Conversation Turned to Assertion
The words below were written by Edward R. Murrow in 1952, as a forward to his book This I Believe. His words still ring true today:
There was a time in this and other countries when sermons by great preachers and editorials by distinguished editors were the subject of prolonged and considered discussion in social gatherings. There was also a time when the writing of letters was an art so well developed that some of the letters were worth keeping and later being published between covers. But the speed of modern communication has largely turned conversation into assertion, and letter-writing into telegrams. The reporter and the listener, or the reader, are overrun and smothered, trampled down by the newest event before they can gain perspective on the one that just passed by. It has become a cliché to say that the modern man has been debased and materialized by the circumstances of his daily life.

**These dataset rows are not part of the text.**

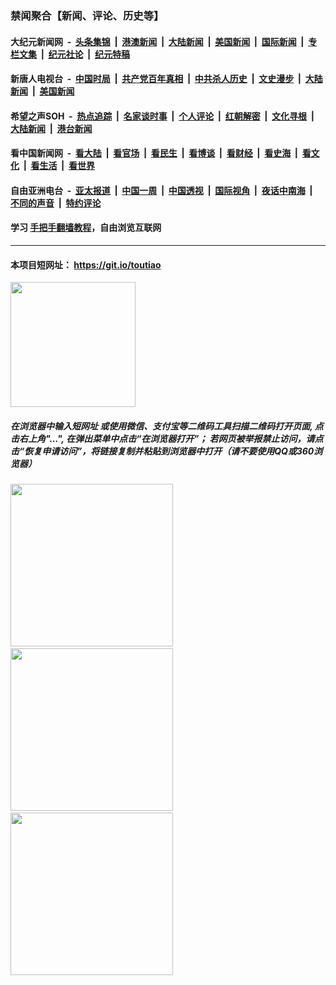 ### 禁闻聚合【新闻、评论、历史等】

#### 大纪元新闻网 &nbsp;-&nbsp; [头条集锦](indexes/E头条集锦.md?t=02280102) &nbsp;|&nbsp; [港澳新闻](indexes/E港澳新闻.md?t=02280102)  &nbsp;|&nbsp; [大陆新闻](indexes/E大陆新闻.md?t=02280102) &nbsp;|&nbsp; [美国新闻](indexes/E美国新闻.md?t=02280102) &nbsp;|&nbsp; [国际新闻](indexes/E国际新闻.md?t=02280102) &nbsp;|&nbsp; [专栏文集](indexes/E专栏文集.md?t=02280102) &nbsp;|&nbsp; [纪元社论](indexes/E纪元社论.md?t=02280102) &nbsp;|&nbsp; [纪元特稿](indexes/E纪元特稿.md?t=02280102) 

#### 新唐人电视台 &nbsp;-&nbsp; [中国时局](indexes/N中国时局.md?t=02280102) &nbsp;|&nbsp; [共产党百年真相](indexes/N共产党百年真相.md?t=02280102) &nbsp;|&nbsp; [中共杀人历史](indexes/N中共杀人历史.md?t=02280102) &nbsp;|&nbsp; [文史漫步](indexes/N文史漫步.md?t=02280102) &nbsp;|&nbsp; [大陆新闻](indexes/N大陆新闻.md?t=02280102) &nbsp;|&nbsp; [美国新闻](indexes/N美国新闻.md?t=02280102)

#### 希望之声SOH &nbsp;-&nbsp; [热点追踪](indexes/H热点追踪.md?t=02280102) &nbsp;|&nbsp; [名家谈时事](indexes/H名家谈时事.md?t=02280102) &nbsp;|&nbsp; [个人评论](indexes/H个人评论.md?t=02280102)  &nbsp;|&nbsp; [红朝解密](indexes/H红朝解密.md?t=02280102) &nbsp;|&nbsp; [文化寻根](indexes/H文化寻根.md?t=02280102) &nbsp;|&nbsp; [大陆新闻](indexes/H大陆新闻.md?t=02280102) &nbsp;|&nbsp; [港台新闻](indexes/H港台新闻.md?t=02280102)

#### 看中国新闻网 &nbsp;-&nbsp; [看大陆](indexes/S看大陆.md?t=02280102) &nbsp;|&nbsp; [看官场](indexes/S看官场.md?t=02280102) &nbsp;|&nbsp; [看民生](indexes/S看民生.md?t=02280102)  &nbsp;|&nbsp; [看博谈](indexes/S看博谈.md?t=02280102) &nbsp;|&nbsp; [看财经](indexes/S看财经.md?t=02280102) &nbsp;|&nbsp; [看史海](indexes/S看史海.md?t=02280102) &nbsp;|&nbsp; [看文化](indexes/S看文化.md?t=02280102) &nbsp;|&nbsp; [看生活](indexes/S看生活.md?t=02280102) &nbsp;|&nbsp; [看世界](indexes/S看世界.md?t=02280102)

#### 自由亚洲电台 &nbsp;-&nbsp; [亚太报道](indexes/R亚太报道.md?t=02280102) &nbsp;|&nbsp; [中国一周](indexes/R中国一周.md?t=02280102) &nbsp;|&nbsp; [中国透视](indexes/R中国透视.md?t=02280102)  &nbsp;|&nbsp; [国际视角](indexes/R国际视角.md?t=02280102) &nbsp;|&nbsp; [夜话中南海](indexes/R夜话中南海.md?t=02280102) &nbsp;|&nbsp; [不同的声音](indexes/R不同的声音.md?t=02280102) &nbsp;|&nbsp; [特约评论](indexes/R特约评论.md?t=02280102)

#### 学习 [手把手翻墙教程](https://github.com/gfw-breaker/guides/wiki)，自由浏览互联网

----

#### 本项目短网址： https://git.io/toutiao
<img src="https://raw.githubusercontent.com/gfw-breaker/banned-news/master/scripts/img/qr.png" width="200px"/>  

##### 在浏览器中输入短网址 或使用微信、支付宝等二维码工具扫描二维码打开页面, 点击右上角"...", 在弹出菜单中点击“在浏览器打开”； 若网页被举报禁止访问，请点击“恢复申请访问”，将链接复制并粘贴到浏览器中打开（请不要使用QQ或360浏览器）

<img src="https://raw.githubusercontent.com/gfw-breaker/banned-news/master/scripts/img/1.png" width="260px"/> &nbsp; <img src="https://raw.githubusercontent.com/gfw-breaker/banned-news/master/scripts/img/2.png" width="260px"/> &nbsp; <img src="https://raw.githubusercontent.com/gfw-breaker/banned-news/master/scripts/img/3.png" width="260px"/>
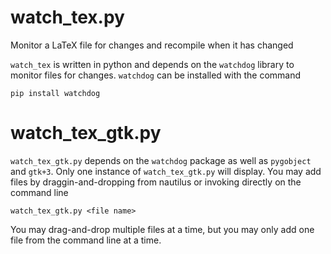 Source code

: # watch_tex.py
Monitor a LaTeX file for changes and recompile when it has changed

`watch_tex` is written in python and depends on the `watchdog` library to monitor files for changes.
`watchdog` can be installed with the command

	pip install watchdog

# watch_tex_gtk.py

`watch_tex_gtk.py` depends on the `watchdog` package as well as `pygobject` and `gtk+3`. Only one instance
of `watch_tex_gtk.py` will display. You may add files by draggin-and-dropping from nautilus or invoking directly on
the command line

	watch_tex_gtk.py <file name>

You may drag-and-drop multiple files at a time, but you may only add one file from the command line at a time.
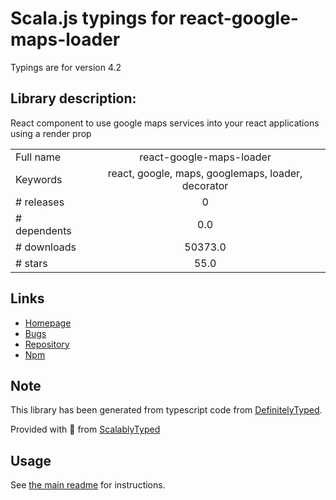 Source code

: 
# Scala.js typings for react-google-maps-loader

Typings are for version 4.2

## Library description:
React component to use google maps services into your react applications using a render prop

|                    |                 |
| ------------------ | :-------------: |
| Full name          | react-google-maps-loader |
| Keywords           | react, google, maps, googlemaps, loader, decorator |
| # releases         | 0 |
| # dependents       | 0.0 |
| # downloads        | 50373.0 |
| # stars            | 55.0 |

## Links
- [Homepage](https://github.com/cedricdelpoux/react-google-maps-loader#readme)
- [Bugs](https://github.com/cedricdelpoux/react-google-maps-loader/issues)
- [Repository](https://github.com/cedricdelpoux/react-google-maps-loader)
- [Npm](https://www.npmjs.com/package/react-google-maps-loader)
    


## Note
This library has been generated from typescript code from [DefinitelyTyped](https://definitelytyped.org).

Provided with :purple_heart: from [ScalablyTyped](https://github.com/oyvindberg/ScalablyTyped)

## Usage
See [the main readme](../../readme.md) for instructions.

We do, it is true, live in a society that is materialistic and mechanistic, where most of the goods we use are mass produced. We employ the same phrases, buy nationally advertised products, wear nationally branded hats and suits; the majority of newspaper editors have abdicated to syndicated columns. The voice of one broadcaster is heard from one end of the country to the other. There exists a real danger that the right of dissent, the right to be wrong, may be swamped because the instruments of communication are too closely held. We face the risk of forgetting that today’s minority may become tomorrow’s majority, and that every majority in a free society today was not so long ago a minority.